Hi all,
I am trying to create Docker images, with pytorch and gpu enabled, which I can move between Ubuntu native and Win 11/WSL2, and I am hitting some issues.
My setup involves two computers (z-books):
- Ubuntu native, docker, nvidia drivers and toolkit and container installed.
- Win11, WSL2, docker installed following the instructions available here: CUDA on WSL :: CUDA Toolkit Documentation
I can successfully create docker images in both and run with gpu support enabled (docker run --gpus all …). “nvidia-smi” works in both. Installing torch in both, and testing “torch.cuda.is_available()” returns True for both.
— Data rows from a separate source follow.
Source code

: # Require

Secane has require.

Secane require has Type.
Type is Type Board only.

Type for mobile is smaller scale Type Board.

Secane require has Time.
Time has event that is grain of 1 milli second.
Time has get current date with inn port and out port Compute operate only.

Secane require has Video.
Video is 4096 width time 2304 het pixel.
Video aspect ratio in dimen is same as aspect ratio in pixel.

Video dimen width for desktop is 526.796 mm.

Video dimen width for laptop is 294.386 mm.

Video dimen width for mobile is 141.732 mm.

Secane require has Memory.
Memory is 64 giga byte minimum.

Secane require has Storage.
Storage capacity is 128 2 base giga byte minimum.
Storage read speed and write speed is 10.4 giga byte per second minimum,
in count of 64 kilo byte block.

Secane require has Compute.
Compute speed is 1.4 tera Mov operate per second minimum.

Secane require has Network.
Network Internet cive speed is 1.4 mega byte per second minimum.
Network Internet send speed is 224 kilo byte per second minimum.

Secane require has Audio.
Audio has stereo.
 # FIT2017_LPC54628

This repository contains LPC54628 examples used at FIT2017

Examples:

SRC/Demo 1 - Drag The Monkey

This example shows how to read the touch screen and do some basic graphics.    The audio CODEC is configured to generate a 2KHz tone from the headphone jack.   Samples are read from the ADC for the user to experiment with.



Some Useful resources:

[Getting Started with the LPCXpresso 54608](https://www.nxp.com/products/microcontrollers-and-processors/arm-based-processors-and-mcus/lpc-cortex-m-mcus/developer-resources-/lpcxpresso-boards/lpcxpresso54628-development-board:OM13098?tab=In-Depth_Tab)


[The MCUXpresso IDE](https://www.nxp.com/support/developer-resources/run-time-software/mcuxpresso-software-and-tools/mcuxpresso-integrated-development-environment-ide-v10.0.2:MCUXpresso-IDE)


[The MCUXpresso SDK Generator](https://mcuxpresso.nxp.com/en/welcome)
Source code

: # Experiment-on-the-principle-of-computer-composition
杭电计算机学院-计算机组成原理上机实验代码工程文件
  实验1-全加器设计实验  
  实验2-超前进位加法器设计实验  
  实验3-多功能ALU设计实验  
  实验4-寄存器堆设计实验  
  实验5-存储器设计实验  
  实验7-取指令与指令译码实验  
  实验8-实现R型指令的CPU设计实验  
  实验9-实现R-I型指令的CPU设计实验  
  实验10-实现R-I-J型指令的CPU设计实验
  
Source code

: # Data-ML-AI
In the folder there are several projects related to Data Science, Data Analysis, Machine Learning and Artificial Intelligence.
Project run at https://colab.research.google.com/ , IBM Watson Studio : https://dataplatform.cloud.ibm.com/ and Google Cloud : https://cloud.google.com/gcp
What I want to do is create and image in computer 1 with gpu and pytorch installed, save it (docker save …), move the saved image to computer 2, load it (docker load …), and test that it runs in computer 2 with gpu working as above. Similarly from computer 2 to computer 1. But it doesn’t work without hacks.
This is what happens from computer 1 to 2:
- create and image in computer 1 with gpu and pytorch installed, run with “docker run --gpus all …”, and test with “torch.cuda.is_available()”: WORKS
- save image in computer 1 (docker save…), load in computer 2 (docker load…): WORKS
- run in computer 2 with “docker run --gpus all …”: FAILS
This is what happens from computer 2 to 1:
- create and image in computer 2 with gpu and pytorch installed, run with “docker run --gpus all …”, and test with “torch.cuda.is_available()”: WORKS
- save image in computer 2 (docker save…), load in computer 1 (docker load…): WORKS
- run in computer 1 with gpu flags (“docker run --gpus all …)”: WORKS
- test the gpu is working properly in computer 1 with “torch.cuda.is_available()”: FAILS
The problem is the symbolic links “/usr/lib/x86_64-linux-gnu/libnvidia-ml.so.1” and “/usr/lib/x86_64-linux-gnu/libcuda.so.1”.
Hack fix for 1 to 2:
- run in computer 2 without gpu flags (docker run -it …): WORKS
- remove the symbolic links libnvidia-ml.so.1 and libcuda.so.1: “cd /usr/lib/x86_64-linux-gnu” followed by “rm libnvidia-ml.so.1” followed by “rm libcuda.so.1”: WORKS
- save as a new image (docker commit -m …): WORKS
- run the new image in computer 2 with the gpu flags (docker run --gpus all …): WORKS
- test the gpu is working properly in computer 2 with “torch.cuda.is_available()”: WORKS
Hack fix for 2 to 1:
- run the image on computer 1 with gpu flags (docker run --gpus all …): WORKS
- create the symbolic links libnvidia-ml.so.1 and libcuda.so.1: “cd /usr/lib/x86_64-linux-gnu” followed by “ln -s libnvidia-ml.so.470.74 libnvidia-ml.so.1” followed by “ln -s libcuda.so.470.74 libcuda.so.1”: WORKS
- test the gpu is working properly in computer 1 with “torch.cuda.is_available()”: WORKS
If anyone understand why this is happening, and a better solution, please let me know.